What this task involves:
Which lines below contain the word "para"? Copy each one.

Material to process:
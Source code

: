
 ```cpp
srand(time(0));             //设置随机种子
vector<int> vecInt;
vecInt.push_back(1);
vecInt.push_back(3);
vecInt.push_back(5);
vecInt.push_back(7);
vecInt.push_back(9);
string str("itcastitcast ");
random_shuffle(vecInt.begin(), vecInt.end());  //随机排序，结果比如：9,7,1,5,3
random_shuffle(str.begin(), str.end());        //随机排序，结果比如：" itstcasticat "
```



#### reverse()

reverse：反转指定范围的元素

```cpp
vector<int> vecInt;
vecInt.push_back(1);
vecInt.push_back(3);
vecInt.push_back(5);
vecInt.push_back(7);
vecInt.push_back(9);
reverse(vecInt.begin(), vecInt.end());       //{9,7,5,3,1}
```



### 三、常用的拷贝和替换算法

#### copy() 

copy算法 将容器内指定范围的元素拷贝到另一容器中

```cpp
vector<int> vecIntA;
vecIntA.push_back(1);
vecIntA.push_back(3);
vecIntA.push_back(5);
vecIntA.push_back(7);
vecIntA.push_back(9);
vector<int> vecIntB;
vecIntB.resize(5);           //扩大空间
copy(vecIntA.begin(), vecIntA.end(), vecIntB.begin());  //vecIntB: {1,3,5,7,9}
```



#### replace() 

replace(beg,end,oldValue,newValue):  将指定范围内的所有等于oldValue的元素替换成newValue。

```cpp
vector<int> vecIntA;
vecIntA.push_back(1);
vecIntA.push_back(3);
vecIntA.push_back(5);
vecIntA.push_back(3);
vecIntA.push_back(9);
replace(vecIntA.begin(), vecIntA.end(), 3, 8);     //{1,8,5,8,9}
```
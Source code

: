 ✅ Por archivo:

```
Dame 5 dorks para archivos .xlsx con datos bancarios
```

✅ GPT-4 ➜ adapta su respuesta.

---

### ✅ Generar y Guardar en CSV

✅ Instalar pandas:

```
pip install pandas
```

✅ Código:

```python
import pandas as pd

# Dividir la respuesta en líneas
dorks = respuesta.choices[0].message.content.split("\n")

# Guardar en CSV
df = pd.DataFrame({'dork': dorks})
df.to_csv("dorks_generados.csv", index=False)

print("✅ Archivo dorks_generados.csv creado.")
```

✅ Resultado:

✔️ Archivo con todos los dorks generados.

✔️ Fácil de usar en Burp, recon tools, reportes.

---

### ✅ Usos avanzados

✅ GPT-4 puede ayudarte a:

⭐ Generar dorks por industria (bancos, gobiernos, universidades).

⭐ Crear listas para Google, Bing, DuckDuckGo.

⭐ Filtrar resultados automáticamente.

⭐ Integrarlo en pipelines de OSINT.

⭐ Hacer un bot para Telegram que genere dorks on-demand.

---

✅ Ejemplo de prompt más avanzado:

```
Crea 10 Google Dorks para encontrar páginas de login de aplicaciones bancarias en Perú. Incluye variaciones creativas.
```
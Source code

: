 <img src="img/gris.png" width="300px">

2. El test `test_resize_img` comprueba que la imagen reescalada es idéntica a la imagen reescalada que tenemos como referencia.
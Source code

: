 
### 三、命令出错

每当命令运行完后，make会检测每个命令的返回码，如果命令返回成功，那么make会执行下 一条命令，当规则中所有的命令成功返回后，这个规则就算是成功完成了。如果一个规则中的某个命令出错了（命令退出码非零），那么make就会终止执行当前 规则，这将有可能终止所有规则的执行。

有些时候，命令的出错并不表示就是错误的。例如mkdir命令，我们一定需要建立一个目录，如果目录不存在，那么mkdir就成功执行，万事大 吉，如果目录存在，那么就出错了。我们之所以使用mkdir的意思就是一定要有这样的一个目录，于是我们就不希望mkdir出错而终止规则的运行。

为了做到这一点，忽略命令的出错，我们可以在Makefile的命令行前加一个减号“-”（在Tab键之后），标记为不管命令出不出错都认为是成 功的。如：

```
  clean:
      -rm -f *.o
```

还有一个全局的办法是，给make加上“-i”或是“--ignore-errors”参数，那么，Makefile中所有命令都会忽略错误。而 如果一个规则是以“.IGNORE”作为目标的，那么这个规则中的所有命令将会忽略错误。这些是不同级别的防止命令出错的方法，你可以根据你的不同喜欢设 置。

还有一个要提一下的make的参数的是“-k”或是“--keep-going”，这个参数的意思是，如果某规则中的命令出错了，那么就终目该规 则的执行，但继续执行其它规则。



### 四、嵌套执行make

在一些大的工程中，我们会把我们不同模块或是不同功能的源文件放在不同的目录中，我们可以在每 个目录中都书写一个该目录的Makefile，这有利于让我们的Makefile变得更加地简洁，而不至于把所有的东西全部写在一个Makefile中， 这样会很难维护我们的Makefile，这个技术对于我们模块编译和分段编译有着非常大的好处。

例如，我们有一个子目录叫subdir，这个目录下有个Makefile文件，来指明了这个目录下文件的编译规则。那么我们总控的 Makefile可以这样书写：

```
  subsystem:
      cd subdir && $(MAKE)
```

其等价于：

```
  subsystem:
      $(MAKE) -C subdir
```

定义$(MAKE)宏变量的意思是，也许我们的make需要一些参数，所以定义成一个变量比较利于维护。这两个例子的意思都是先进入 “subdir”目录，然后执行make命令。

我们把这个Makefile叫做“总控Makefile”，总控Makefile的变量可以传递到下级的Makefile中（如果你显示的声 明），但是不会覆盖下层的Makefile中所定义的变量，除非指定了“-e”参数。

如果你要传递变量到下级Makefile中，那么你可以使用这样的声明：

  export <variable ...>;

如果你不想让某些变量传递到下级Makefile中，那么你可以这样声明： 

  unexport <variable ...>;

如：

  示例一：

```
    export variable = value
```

Written response:
Dame 5 dorks para archivos .xlsx con datos bancarios
⭐ Crear listas para Google, Bing, DuckDuckGo.
⭐ Hacer un bot para Telegram que genere dorks on-demand.
Crea 10 Google Dorks para encontrar páginas de login de aplicaciones bancarias en Perú. Incluye variaciones creativas.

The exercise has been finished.